Open and Shut: Immigration
Immigration is good for the economy. Unless the allocation of resources is already optimal everywhere, a redistribution of resources (human in this context) can increase the wealth and welfare of the collective. Workers moving from a poor country to a rich one become more productive as they are combined with more and better capital, management and infrastructure. Workers from rich countries moving to poorer ones bring experience and expertise which they can impart to the local labour force.
Immigration is a basic human right. The location of a person’s birth is a matter of chance and there is no moral justification for compelling someone to stay where they are. People fortunate enough to be born in rich countries have no moral justification for excluding people from poorer countries.

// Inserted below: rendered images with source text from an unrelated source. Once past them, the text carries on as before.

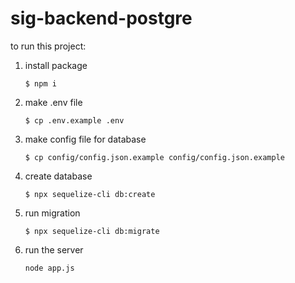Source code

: # sig-backend-postgre

to run this project:

1. install package
    ```
    $ npm i
    ```
2. make .env file
    ```
    $ cp .env.example .env
    ```
3. make config file for database
    ```
    $ cp config/config.json.example config/config.json.example
    ```
4. create database
    ```
    $ npx sequelize-cli db:create
    ```
5. run migration
    ```
    $ npx sequelize-cli db:migrate
    ```
6. run the server
    ```
    node app.js
    ```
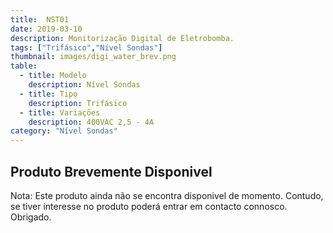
 ```yaml
---
title:  NST01
date: 2019-03-10
description: Monitorização Digital de Eletrobomba.
tags: ["Trifásico","Nível Sondas"]
thumbnail: images/digi_water_brev.png
table:
  - title: Modelo
    description: Nível Sondas
  - title: Tipo
    description: Trifásico
  - title: Variações
    description: 400VAC 2,5 - 4A
category: "Nível Sondas"
---
```


## Produto Brevemente Disponivel

Nota: Este produto ainda não se encontra disponivel de momento. Contudo, se tiver interesse no produto poderá entrar em contacto connosco. Obrigado.
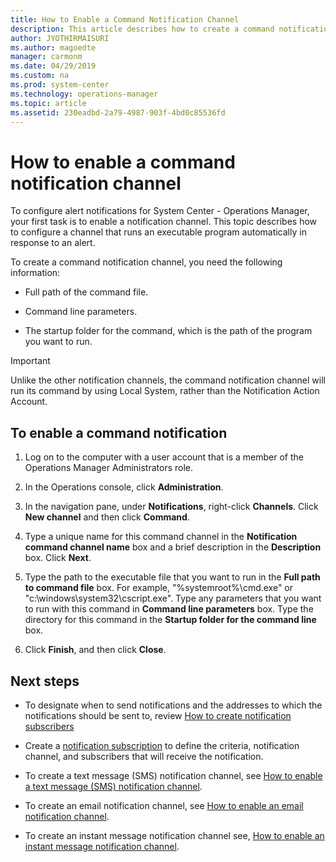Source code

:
 ```yaml
---
title: How to Enable a Command Notification Channel
description: This article describes how to create a command notification channel in Operations Manager.
author: JYOTHIRMAISURI
ms.author: magoedte
manager: carmonm
ms.date: 04/29/2019
ms.custom: na
ms.prod: system-center
ms.technology: operations-manager
ms.topic: article
ms.assetid: 230eadbd-2a79-4987-903f-4bd0c85536fd
---
```


# How to enable a command notification channel

To configure alert notifications for System Center - Operations Manager, your first task is to enable a notification channel. This topic describes how to configure a channel that runs an executable program automatically in response to an alert.  

To create a command notification channel, you need the following information:  

-   Full path of the command file.  

-   Command line parameters.  

-   The startup folder for the command, which is the path of the program you want to run.  

> [!IMPORTANT]  
> Unlike the other notification channels, the command notification channel will run its command by using Local System, rather than the Notification Action Account.  

## To enable a command notification  

1.  Log on to the computer with a user account that is a member of the Operations Manager Administrators role.  

2.  In the Operations console, click **Administration**.  

3.  In the navigation pane, under **Notifications**, right-click **Channels**. Click **New channel** and then click **Command**.  

4.  Type a unique name for this command channel in the **Notification command channel name** box and a brief description in the **Description** box. Click **Next**.  

5.  Type the path to the executable file that you want to run in the **Full path to command file**  box. For example, "%systemroot%\cmd.exe" or "c:\windows\system32\cscript.exe". Type any parameters that you want to run with this command in **Command line parameters** box. Type the  directory for this command in the **Startup folder for the command line** box.  

6.  Click **Finish**, and then click **Close**.  

## Next steps

* To designate when to send notifications and the addresses to which the notifications should be sent to, review [How to create notification subscribers](manage-notifications-create-subscribers.md)

* Create a [notification subscription](manage-notifications-create-subscriptions.md) to define the criteria, notification channel, and subscribers that will receive the notification.  

* To create a text message (SMS) notification channel, see [How to enable a text message (SMS) notification channel](manage-notifications-create-txt-channel.md).

* To create an email notification channel, see [How to enable an email notification channel](manage-notifications-create-email-channel.md).

* To create an instant message notification channel see, [How to enable an instant message notification channel](manage-notifications-create-im-channel.md).
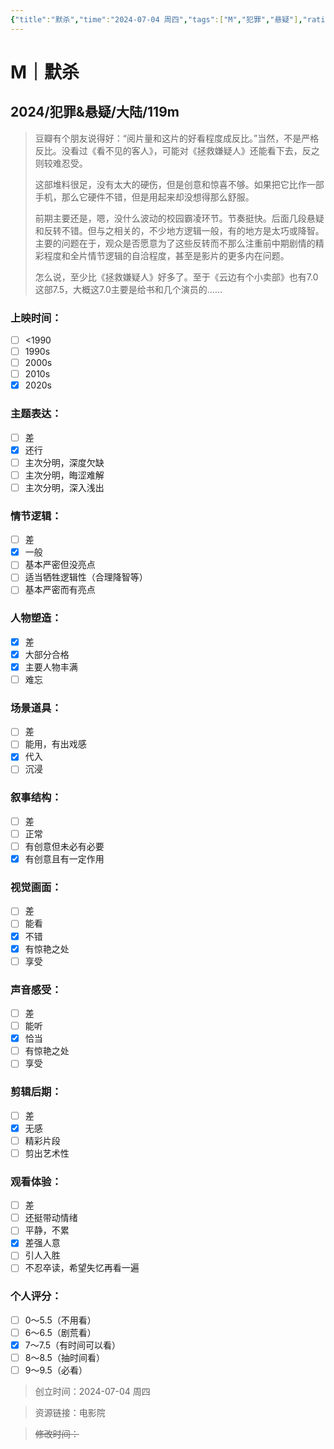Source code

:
 ```yaml
---
{"title":"默杀","time":"2024-07-04 周四","tags":["M","犯罪","悬疑"],"rating":"7.5","dg-publish":true,"permalink":"/300 评价/M/新近看过/默杀/","dgPassFrontmatter":true,"created":"2024-07-04T19:17:16.778+08:00","updated":"2024-07-04T19:41:13.669+08:00"}
---
```


# M｜默杀
## 2024/犯罪&悬疑/大陆/119m
>豆瓣有个朋友说得好：“阅片量和这片的好看程度成反比。”当然，不是严格反比。没看过《看不见的客人》，可能对《拯救嫌疑人》还能看下去，反之则较难忍受。
>
>这部堆料很足，没有太大的硬伤，但是创意和惊喜不够。如果把它比作一部手机，那么它硬件不错，但是用起来却没想得那么舒服。
>
>前期主要还是，嗯，没什么波动的校园霸凌环节。节奏挺快。后面几段悬疑和反转不错。但与之相关的，不少地方逻辑一般，有的地方是太巧或降智。主要的问题在于，观众是否愿意为了这些反转而不那么注重前中期剧情的精彩程度和全片情节逻辑的自洽程度，甚至是影片的更多内在问题。
>
>怎么说，至少比《拯救嫌疑人》好多了。至于《云边有个小卖部》也有7.0这部7.5，大概这7.0主要是给书和几个演员的……
### 上映时间：
- [ ] <1990
- [ ] 1990s
- [ ] 2000s
- [ ] 2010s
- [x] 2020s
### 主题表达：
- [ ] 差
- [x] 还行
- [ ] 主次分明，深度欠缺
- [ ] 主次分明，晦涩难解
- [ ] 主次分明，深入浅出
### 情节逻辑：
- [ ] 差
- [x] 一般
- [ ] 基本严密但没亮点
- [ ] 适当牺牲逻辑性（合理降智等）
- [ ] 基本严密而有亮点
### 人物塑造：
- [x] 差
- [x] 大部分合格
- [x] 主要人物丰满
- [ ] 难忘
### 场景道具：
- [ ] 差
- [ ] 能用，有出戏感
- [x] 代入
- [ ] 沉浸
### 叙事结构：
- [ ] 差
- [ ] 正常
- [ ] 有创意但未必有必要
- [x] 有创意且有一定作用
### 视觉画面：
- [ ] 差
- [ ] 能看
- [x] 不错
- [x] 有惊艳之处
- [ ] 享受
### 声音感受：
- [ ] 差
- [ ] 能听
- [x] 恰当
- [ ] 有惊艳之处
- [ ] 享受
### 剪辑后期：
- [ ] 差
- [x] 无感
- [ ] 精彩片段
- [ ] 剪出艺术性
### 观看体验：
- [ ] 差
- [ ] 还挺带动情绪
- [ ] 平静，不累
- [x] 差强人意
- [ ] 引人入胜
- [ ] 不忍卒读，希望失忆再看一遍
### 个人评分：
- [ ] 0～5.5（不用看）
- [ ] 6～6.5（剧荒看）
- [x] 7～7.5（有时间可以看）
- [ ] 8～8.5（抽时间看）
- [ ] 9～9.5（必看）

>创立时间：2024-07-04 周四

>资源链接：电影院

>~~修改时间：~~




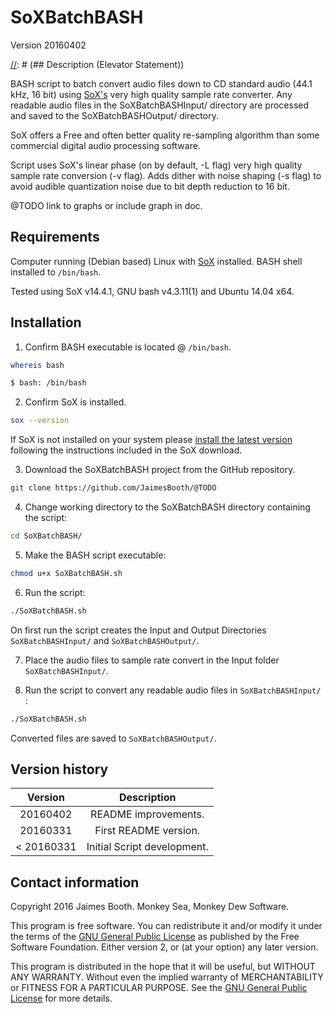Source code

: SoXBatchBASH
============
Version 20160402

[//]: # (## Description (Elevator Statement))

BASH script to batch convert audio files down to CD standard audio (44.1 kHz, 16 bit) using [SoX's](http://sox.sourceforge.net/ "SoX's Homepage") very high quality sample rate converter. Any readable audio files in the SoXBatchBASHInput/ directory are processed and saved to the SoXBatchBASHOutput/ directory.

SoX offers a Free and often better quality re-sampling algorithm than some commercial digital audio processing software.

[//]: # (## New and special in this release)

Script uses SoX's linear phase (on by default, -L flag) very high quality sample rate conversion (-v flag). Adds dither with noise shaping (-s flag) to avoid audible quantization noise due to bit depth reduction to 16 bit.

@TODO link to graphs or include graph in doc.

## Requirements
[//]: # (Hardware and software requirements)
Computer running (Debian based) Linux with [SoX](http://sox.sourceforge.net/ "SoX's Hompage") installed. BASH shell installed to `/bin/bash`.

Tested using SoX v14.4.1, GNU bash v4.3.11(1) and Ubuntu 14.04 x64.


## Installation
[//]: # (Installation instructions, getting started tips, and documentation)
1. Confirm BASH executable is located @ `/bin/bash`.
  ```bash
  whereis bash

  $ bash: /bin/bash
  ```

2. Confirm SoX is installed.
  ```bash
  sox --version
  ```

  If SoX is not installed on your system please [install the latest version](https://sourceforge.net/projects/sox/files/sox/ "SoX's SourceForge Download Page") following the instructions included in the SoX download.

3. Download the SoXBatchBASH project from the GitHub repository.

  ```bash
  git clone https://github.com/JaimesBooth/@TODO
  ```

4. Change working directory to the SoXBatchBASH directory containing the script:

  ```bash
  cd SoXBatchBASH/
  ```

5. Make the BASH script executable:

  ```bash
  chmod u+x SoXBatchBASH.sh
  ```

6. Run the script:

  ```bash
  ./SoXBatchBASH.sh
  ```

  On first run the script creates the Input and Output Directories `SoXBatchBASHInput/` and `SoXBatchBASHOutput/`.

7. Place the audio files to sample rate convert in the Input folder `SoXBatchBASHInput/`.

8. Run the script to convert any readable audio files in `SoXBatchBASHInput/` :

  ```bash
  ./SoXBatchBASH.sh
  ```

  Converted files are saved to `SoXBatchBASHOutput/`.

[//]: # (## Important known problems)

## Version history

|Version        | Description     |
| :----------:  | :-------------: |
|20160402     | README improvements. |
|20160331     | First README version. |
|< 20160331   | Initial Script development. |

[//]: # (## Pricing information)

## Contact information

[//]: # (## Date or copyright date, and other legal information)
[//]: # (## License)

Copyright 2016 Jaimes Booth. Monkey Sea, Monkey Dew Software.

This program is free software. You can redistribute it and/or modify it under the terms of the [GNU General Public License](https://gnu.org/licenses/gpl.html "GNU General Public License") as published by the Free Software Foundation. Either version 2, or (at your option) any later version.

This program is distributed in the hope that it will be useful, but WITHOUT ANY WARRANTY. Without even the implied warranty of MERCHANTABILITY or FITNESS FOR A PARTICULAR PURPOSE. See the [GNU General Public License](https://gnu.org/licenses/gpl.html "GNU General Public License") for more details.

<!--
Readme Template
===============
http://www.mactech.com/articles/mactech/Vol.14/14.10/WritingAReadMeFile/index.html
http://stackoverflow.com/questions/2304863/how-to-write-a-good-readme
http://git.savannah.gnu.org/cgit/make.git/tree/README.template
http://svn.apache.org/repos/asf/httpd/httpd/trunk/README

## Product name and version number

## Company name

## Elevator statement

## New and special in this release

## Hardware and software requirements

## Installation instructions, getting started tips, and documentation

## Important known problems

## Version history

## Pricing information

## Contact information

## Date or copyright date, and other legal information


# ReadMe Checklist

Creating a great ReadMe file requires far more perspiration than talent. Here's a checklist to sweat over as you finish a ReadMe file; if the document meets the requirements on this list, it's probably ready to ship.

    The ReadMe file makes it a complete no-brainer to figure out your company's name (or the programmer's name), the application's name, and the version number.
    The ReadMe file includes the release date of the software.
    The ReadMe file contains reasonably complete contact information.
    Readers of the file can easily determine pricing information (for some commercial software, this criteria isn't necessary, but for shareware it's terrifically important).
    The first screen of the document has a description of what the software is and why it's cool.
    The ReadMe file mentions new features in this particular release of the program.
    The ReadMe file notes system and hardware requirements for the software.
    The ReadMe file contains installation instructions, tips and tricks, documentation, and a version history (or if it doesn't, it refers readers to other documents that do contain this information).
    The application's name is spelled consistently throughout the ReadMe file (make sure you have also spelled the company name consistently).
    The file format is SimpleText (or, if not, you have a good reason for using something else).
    If feasible, the document is unlocked so that readers can freely copy information and access URLs.
    The file's name is descriptive (ReadMe alone is not sufficiently descriptive).
    The font styles and overall layout are appropriate for onscreen reading.
    You have followed the seven steps to writing success outlined in this article.
-->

Special cases: Immigration may be due to natural disaster, war, persecution or economic duress. Such immigration is supported on humanitarian grounds.
Immigration displaces local employment and depresses wages.

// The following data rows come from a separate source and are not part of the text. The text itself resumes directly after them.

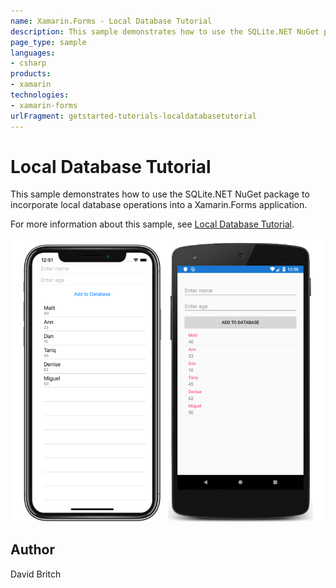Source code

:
 ```yaml
---
name: Xamarin.Forms - Local Database Tutorial
description: This sample demonstrates how to use the SQLite.NET NuGet package to incorporate local database operations into a Xamarin.Forms application.
page_type: sample
languages:
- csharp
products:
- xamarin
technologies:
- xamarin-forms
urlFragment: getstarted-tutorials-localdatabasetutorial
---
```

# Local Database Tutorial

This sample demonstrates how to use the SQLite.NET NuGet package to incorporate local database operations into a Xamarin.Forms application.

For more information about this sample, see [Local Database Tutorial](https://docs.microsoft.com/xamarin/get-started/tutorials/local-datbase/).

![Local Database Tutorial application screenshot](Screenshots/01All.png "Local Database Tutorial application screenshot")

## Author

David Britch
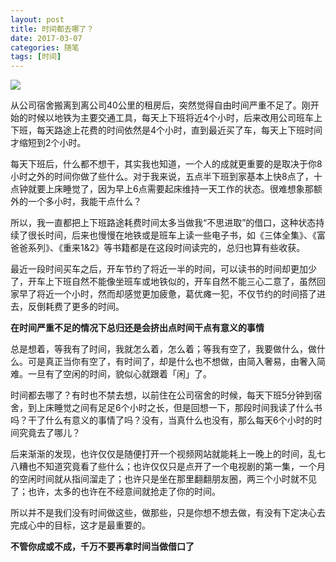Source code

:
```yaml
---
layout: post
title: 时间都去哪了？
date: 2017-03-07
categories: 随笔
tags: [时间]
---
```


![](/assets/img/me/2017-03-07-11-08-59.jpg)

从公司宿舍搬离到离公司40公里的租房后，突然觉得自由时间严重不足了。刚开始的时候以地铁为主要交通工具，每天上下班将近4个小时，后来改用公司班车上下班，每天路途上花费的时间依然是4个小时，直到最近买了车，每天上下班时间才缩短到2个小时。
<!-- more -->
每天下班后，什么都不想干，其实我也知道，一个人的成就更重要的是取决于你8小时之外的时间你做了些什么。对于我来说，五点半下班到家基本上快8点了，十点钟就要上床睡觉了，因为早上6点需要起床维持一天工作的状态。很难想象那额外的一个多小时，我能干点什么？

所以，我一直都把上下班路途耗费时间太多当做我“不思进取”的借口，这种状态持续了很长时间，后来也慢慢在地铁或是班车上读一些电子书，如《三体全集》、《富爸爸系列》、《重来1&2》等书籍都是在这段时间读完的，总归也算有些收获。

最近一段时间买车之后，开车节约了将近一半的时间，可以读书的时间却更加少了，开车上下班自然不能像坐班车或地铁似的，开车自然不能三心二意了，虽然回家早了将近一个小时，然而却感觉更加疲惫，葛优瘫一犯，不仅节约的时间搭了进去，反倒耗费了更多的时间。

**在时间严重不足的情况下总归还是会挤出点时间干点有意义的事情**  

总是想着，等我有了时间，我就怎么着，怎么着；等我有空了，我要做什么，做什么。可是真正当你有空了，有时间了，却是什么也不想做，由简入奢易，由奢入简难。一旦有了空闲的时间，貌似心就跟着「闲」了。

时间都去哪了？有时也不禁去想，以前住在公司宿舍的时候，每天下班5分钟到宿舍，到上床睡觉之间有足足6个小时之长，但是回想一下，那段时间我读了什么书吗？干了什么有意义的事情了吗？没有，当真什么也没有，那么每天6个小时的时间究竟去了哪儿？

后来渐渐的发现，也许仅仅是随便打开一个视频网站就能耗上一晚上的时间，乱七八糟也不知道究竟看了些什么；也许仅仅只是点开了一个电视剧的第一集，一个月的空闲时间就从指间溜走了；也许只是坐在那里翻翻朋友圈，两三个小时就不见了；也许，太多的也许在不经意间就抢走了你的时间。

所以并不是我们没有时间做这些，做那些，只是你想不想去做，有没有下定决心去完成心中的目标，这才是最重要的。

**不管你成或不成，千万不要再拿时间当做借口了**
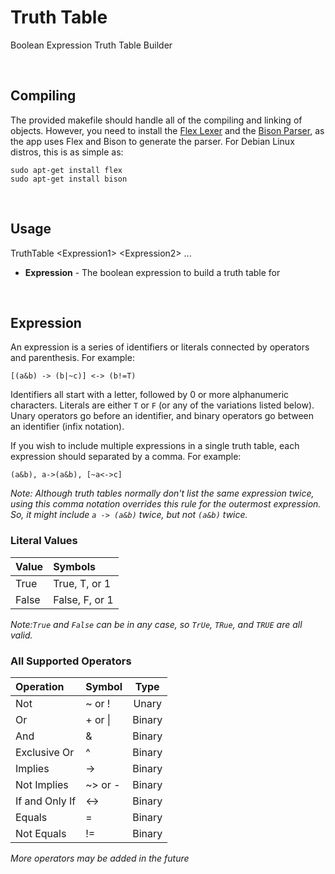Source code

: # Truth Table
Boolean Expression Truth Table Builder

<br>

## Compiling
The provided makefile should handle all of the compiling and linking of objects.
However, you need to install the [Flex Lexer](https://www.gnu.org/software/flex/)
and the [Bison Parser](https://www.gnu.org/software/bison/), as the app uses Flex
and Bison to generate the parser. For Debian Linux distros, this is as simple as:
```
sudo apt-get install flex
sudo apt-get install bison
```

<br/>

## Usage
TruthTable \<Expression1\> \<Expression2\> ...
* __Expression__ - The boolean expression to build a truth table for

<br/>

## Expression
An expression is a series of identifiers or literals connected by operators and parenthesis. For example:
```
[(a&b) -> (b|~c)] <-> (b!=T)
```
Identifiers all start with a letter, followed by 0 or more alphanumeric characters. Literals are either
`T` or `F` (or any of the variations listed below). Unary operators go before an identifier, and binary
operators go between an identifier (infix notation).

If you wish to include multiple expressions in a single truth table, each expression should separated by a comma.
For example:
```
(a&b), a->(a&b), [~a<->c]
```

_Note: Although truth tables normally don't list the same expression twice, using this comma notation overrides this rule
for the outermost expression. So, it might include `a -> (a&b)` twice, but not `(a&b)` twice._

### Literal Values
| Value | Symbols |
|:----- |:------- |
| True  | True, T, or 1 |
| False | False, F, or 1|

_Note:`True` and `False` can be in any case, so `TrUe`, `TRue`, and `TRUE` are all valid._

### All Supported Operators

|   Operation    |  Symbol  |  Type  |
|:-------------- |:-------- |:------:|
| Not            | ~ or !   | Unary  |
| Or             | + or \|  | Binary |
| And            | \&       | Binary |
| Exclusive Or   | \^       | Binary |
| Implies        | -\>      | Binary |
| Not Implies    | ~\> or - | Binary |
| If and Only If | \<-\>    | Binary |
| Equals         | =        | Binary |
| Not Equals     | !=       | Binary | 

_More operators may be added in the future_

Immigration creates increased competition for resources, public goods and social welfare. Indirectly, it also increases budget burdens and the national debt.
Immigration increases inequality.
Immigration raises issues of cultural integration which can lead to social friction, increased crime and pose security risks.

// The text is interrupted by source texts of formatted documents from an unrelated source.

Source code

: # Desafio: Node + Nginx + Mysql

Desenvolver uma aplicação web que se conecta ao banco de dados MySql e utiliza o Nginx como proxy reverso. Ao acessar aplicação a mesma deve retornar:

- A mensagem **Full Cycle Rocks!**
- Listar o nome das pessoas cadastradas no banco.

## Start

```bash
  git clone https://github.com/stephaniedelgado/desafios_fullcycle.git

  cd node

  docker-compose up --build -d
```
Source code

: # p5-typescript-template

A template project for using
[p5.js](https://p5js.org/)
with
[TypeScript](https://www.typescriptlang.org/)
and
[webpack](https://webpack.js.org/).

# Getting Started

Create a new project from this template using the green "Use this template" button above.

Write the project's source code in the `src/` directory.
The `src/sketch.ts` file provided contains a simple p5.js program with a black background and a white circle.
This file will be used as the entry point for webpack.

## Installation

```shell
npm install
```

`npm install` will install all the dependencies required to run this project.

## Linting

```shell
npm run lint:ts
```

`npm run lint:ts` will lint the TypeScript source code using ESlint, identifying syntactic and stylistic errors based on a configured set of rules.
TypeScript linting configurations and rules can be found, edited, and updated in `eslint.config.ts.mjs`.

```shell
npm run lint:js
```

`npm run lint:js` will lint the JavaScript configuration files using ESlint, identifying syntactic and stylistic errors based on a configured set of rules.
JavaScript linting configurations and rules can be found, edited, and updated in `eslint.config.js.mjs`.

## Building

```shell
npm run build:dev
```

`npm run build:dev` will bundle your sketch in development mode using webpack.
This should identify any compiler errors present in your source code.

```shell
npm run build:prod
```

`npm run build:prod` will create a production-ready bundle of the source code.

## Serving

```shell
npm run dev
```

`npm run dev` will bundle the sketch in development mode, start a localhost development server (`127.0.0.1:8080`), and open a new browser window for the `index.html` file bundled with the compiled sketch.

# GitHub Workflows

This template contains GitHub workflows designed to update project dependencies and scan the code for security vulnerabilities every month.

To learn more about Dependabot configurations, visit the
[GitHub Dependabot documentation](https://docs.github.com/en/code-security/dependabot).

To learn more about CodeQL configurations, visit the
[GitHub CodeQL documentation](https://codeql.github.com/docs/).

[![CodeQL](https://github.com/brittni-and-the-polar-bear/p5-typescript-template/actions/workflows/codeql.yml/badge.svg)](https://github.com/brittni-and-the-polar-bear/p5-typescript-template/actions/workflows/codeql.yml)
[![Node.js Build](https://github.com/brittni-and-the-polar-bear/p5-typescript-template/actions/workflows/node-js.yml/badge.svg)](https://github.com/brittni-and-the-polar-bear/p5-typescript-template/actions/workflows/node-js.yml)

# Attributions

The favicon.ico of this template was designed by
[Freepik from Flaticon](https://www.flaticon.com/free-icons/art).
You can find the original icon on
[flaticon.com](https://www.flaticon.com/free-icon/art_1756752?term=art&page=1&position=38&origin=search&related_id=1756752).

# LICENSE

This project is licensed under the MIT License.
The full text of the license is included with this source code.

Overcrowding and population density. There is an optimal population density which maximizes welfare.
Open and Shut:
The pragmatic view is that some immigration is unavoidable, necessary and desirable. Where there is a shortage of labour skilled or otherwise, immigration can be a useful way of alleviating shortages. Immigration can even be encouraged in specific industries, sectors, demographics. Immigration can also be encouraged to import specific types of demand, say to attract capital and demand for financial services or luxuries.
The pragmatic view is unlikely to welcome all types of immigration, only those accretive to the incumbent population and economy. It would also take into consideration its existing endowment and supply of public goods, resources and land to avoid over-competition and over-crowding.
Opponents to immigration raise some difficult questions. Immigration is disruptive. While in aggregate, the economic benefits are clear and the critiques, raising unemployment, lowering wages, increasing inequality, have mostly been debunked, this is only true in aggregate. Immigration does create unemployment and depress wages, in specific parts of the economy. At the same time, they bring benefits to employers and consumers by lowering wage costs, and dampening inflation. Averages and aggregates do not reveal detail.
Beyond economics, opponents of immigration raise other, less tractable questions.
The first duty of a government is to its citizens, not to immigrants. If the majority of citizens oppose immigration, the government cannot ignore them. This risks making immigration a highly polarizing issue.
Welfare systems have been built over time and, as underfunded as most of them are, they represent the savings of generations of citizens. Can immigrants draw on these same reserves having not yet contributed to them? Can their future contributions be counted on? Immigrants may be itinerant and thus a burden on the system or they can be sticky and increase the tax base thus funding future generations of welfare.
Is a reasonable level of population density also a basic human right and is overcrowding a valid reason to moderate immigration? How dense is too dense?
How should a country balance the rights and obligations of citizens and incumbents against immigrants?
Even if we accept that sanctuary has priority over most other considerations, to what extent should immigration be allowed in the context of space and resources?
The question of immigration is unlikely to be settled. The current distribution of people across the planet is the result of millennia of migration as the species sought out ever more hospitable living places. Once the barriers were natural or physical but today they are political and man-made. At the same time, many of the features that make a place attractive are man-made, made by earlier settlers, who understandably attach a cost to that effort and enterprise. As incumbents, they have rights to who can join their community. But also we have to recognize that this planet is not entirely ours. To some extent, we share everything on the planet, the rewards and consequences, whether we realize it or not.
The zeitgeist is increasingly anti-immigration to the extent that even the pragmatic view is insufficient. Unless we adopt at least a more accommodating position, policy will be more restrictive than is economically efficient and the price will be paid in real wealth and welfare. But we need to move beyond even this pragmatic view. The benefits of immigration go beyond economics. When properly managed (with proper integration with the existing community), immigration fosters cultural understanding and empathy. It is hard to put a value on such qualities but in a world that is growing more contentious and less cooperative, it has value.